Both directions are the same fact: WOF stores hierarchy edges, and that hierarchy constrains the joint reading of an address. The FST is the data structure that makes those constraints cheap to query.

Two clocks: build time and query time

The trick of the FST is that it splits the work into two clocks. The expensive clock runs once. The cheap clock runs per address.

The asymmetry is deliberate. Build time pays the cost of "enumerate every valid place-name path through the hierarchy." Query time is just trie walking — O(tokens × branching), not O(gazetteer size). The FST encodes the cross-product so the runtime doesn't have to compute it.

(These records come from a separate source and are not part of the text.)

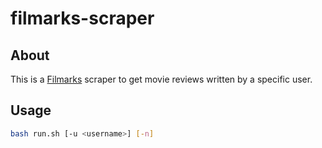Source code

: # filmarks-scraper

## About

This is a [Filmarks](https://filmarks.com/) scraper to get movie reviews written by a specific user.

## Usage

```sh
bash run.sh [-u <username>] [-n]
```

Shipped numbers for the US admin FST:

StageCost
Build (from unified SQLite)2.7 s
Build (from raw GeoJSON, 293k recs)43 s
Binary size5.57 MB
Load at startup~10 ms
Query per addresssub-millisecond

The binary is small enough to ship to a browser. The /demo page loads a 9 MB FST in parallel with the ONNX model and uses both at inference time — no server-side gazetteer call.

What's inside the FST

Each accepting state — a state where a complete place name ends — carries one or more PlaceEntry records. Multiple entries per state are the norm, not the exception: "New York" accepts as both the city and the state.

The FST never picks between interpretations. It hands the neural model and the Viterbi decoder all of them, weighted by importance, and lets the joint decode resolve the ambiguity using surrounding context.

The parent_chain is the load-bearing piece of structure. It's how a match on "Brooklyn" becomes evidence that the next token should be one of {New York, NY, US, 11201, 11202, ...} — anything coherent with that chain — rather than an unrelated place like Houston.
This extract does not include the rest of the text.